[[ Data extract, beginning ]]

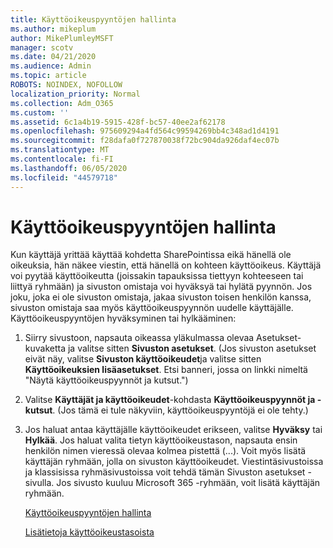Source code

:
 ```yaml
---
title: Käyttöoikeuspyyntöjen hallinta
ms.author: mikeplum
author: MikePlumleyMSFT
manager: scotv
ms.date: 04/21/2020
ms.audience: Admin
ms.topic: article
ROBOTS: NOINDEX, NOFOLLOW
localization_priority: Normal
ms.collection: Adm_O365
ms.custom: ''
ms.assetid: 6c1a4b19-5915-428f-bc57-40ee2af62178
ms.openlocfilehash: 975609294a4fd564c99594269bb4c348ad1d4191
ms.sourcegitcommit: f28dafa0f727870038f72bc904da926daf4ec07b
ms.translationtype: MT
ms.contentlocale: fi-FI
ms.lasthandoff: 06/05/2020
ms.locfileid: "44579718"
---
```

# <a name="manage-access-requests"></a>Käyttöoikeuspyyntöjen hallinta

Kun käyttäjä yrittää käyttää kohdetta SharePointissa eikä hänellä ole oikeuksia, hän näkee viestin, että hänellä on kohteen käyttöoikeus. Käyttäjä voi pyytää käyttöoikeutta (joissakin tapauksissa tiettyyn kohteeseen tai liittyä ryhmään) ja sivuston omistaja voi hyväksyä tai hylätä pyynnön. Jos joku, joka ei ole sivuston omistaja, jakaa sivuston toisen henkilön kanssa, sivuston omistaja saa myös käyttöoikeuspyynnön uudelle käyttäjälle. Käyttöoikeuspyyntöjen hyväksyminen tai hylkääminen:
  
1. Siirry sivustoon, napsauta oikeassa yläkulmassa olevaa Asetukset-kuvaketta ja valitse sitten **Sivuston asetukset**. (Jos sivuston asetukset eivät näy, valitse **Sivuston käyttöoikeudet**ja valitse sitten **Käyttöoikeuksien lisäasetukset**. Etsi banneri, jossa on linkki nimeltä "Näytä käyttöoikeuspyynnöt ja kutsut.")
    
2. Valitse **Käyttäjät ja käyttöoikeudet**-kohdasta **Käyttöoikeuspyynnöt ja -kutsut**. (Jos tämä ei tule näkyviin, käyttöoikeuspyyntöjä ei ole tehty.)
    
3. Jos haluat antaa käyttäjälle käyttöoikeudet erikseen, valitse **Hyväksy** tai **Hylkää**. Jos haluat valita tietyn käyttöoikeustason, napsauta ensin henkilön nimen vieressä olevaa kolmea pistettä (...). Voit myös lisätä käyttäjän ryhmään, jolla on sivuston käyttöoikeudet. Viestintäsivustoissa ja klassisissa ryhmäsivustoissa voit tehdä tämän Sivuston asetukset -sivulla. Jos sivusto kuuluu Microsoft 365 -ryhmään, voit lisätä käyttäjän ryhmään.
    
    [Käyttöoikeuspyyntöjen hallinta](https://go.microsoft.com/fwlink/?linkid=2008747)
    
    [Lisätietoja käyttöoikeustasoista](https://go.microsoft.com/fwlink/?linkid=867071)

[[ Data extract, end ]]

A word-for-word copy of the records is needed, with no pictures carried over.

Expected answer »
Source code

:
 ```yaml
---
title: Käyttöoikeuspyyntöjen hallinta
ms.author: mikeplum
author: MikePlumleyMSFT
manager: scotv
ms.date: 04/21/2020
ms.audience: Admin
ms.topic: article
ROBOTS: NOINDEX, NOFOLLOW
localization_priority: Normal
ms.collection: Adm_O365
ms.custom: ''
ms.assetid: 6c1a4b19-5915-428f-bc57-40ee2af62178
ms.openlocfilehash: 975609294a4fd564c99594269bb4c348ad1d4191
ms.sourcegitcommit: f28dafa0f727870038f72bc904da926daf4ec07b
ms.translationtype: MT
ms.contentlocale: fi-FI
ms.lasthandoff: 06/05/2020
ms.locfileid: "44579718"
---
```

# <a name="manage-access-requests"></a>Käyttöoikeuspyyntöjen hallinta

Kun käyttäjä yrittää käyttää kohdetta SharePointissa eikä hänellä ole oikeuksia, hän näkee viestin, että hänellä on kohteen käyttöoikeus. Käyttäjä voi pyytää käyttöoikeutta (joissakin tapauksissa tiettyyn kohteeseen tai liittyä ryhmään) ja sivuston omistaja voi hyväksyä tai hylätä pyynnön. Jos joku, joka ei ole sivuston omistaja, jakaa sivuston toisen henkilön kanssa, sivuston omistaja saa myös käyttöoikeuspyynnön uudelle käyttäjälle. Käyttöoikeuspyyntöjen hyväksyminen tai hylkääminen:
  
1. Siirry sivustoon, napsauta oikeassa yläkulmassa olevaa Asetukset-kuvaketta ja valitse sitten **Sivuston asetukset**. (Jos sivuston asetukset eivät näy, valitse **Sivuston käyttöoikeudet**ja valitse sitten **Käyttöoikeuksien lisäasetukset**. Etsi banneri, jossa on linkki nimeltä "Näytä käyttöoikeuspyynnöt ja kutsut.")
    
2. Valitse **Käyttäjät ja käyttöoikeudet**-kohdasta **Käyttöoikeuspyynnöt ja -kutsut**. (Jos tämä ei tule näkyviin, käyttöoikeuspyyntöjä ei ole tehty.)
    
3. Jos haluat antaa käyttäjälle käyttöoikeudet erikseen, valitse **Hyväksy** tai **Hylkää**. Jos haluat valita tietyn käyttöoikeustason, napsauta ensin henkilön nimen vieressä olevaa kolmea pistettä (...). Voit myös lisätä käyttäjän ryhmään, jolla on sivuston käyttöoikeudet. Viestintäsivustoissa ja klassisissa ryhmäsivustoissa voit tehdä tämän Sivuston asetukset -sivulla. Jos sivusto kuuluu Microsoft 365 -ryhmään, voit lisätä käyttäjän ryhmään.
    
    [Käyttöoikeuspyyntöjen hallinta](https://go.microsoft.com/fwlink/?linkid=2008747)
    
    [Lisätietoja käyttöoikeustasoista](https://go.microsoft.com/fwlink/?linkid=867071)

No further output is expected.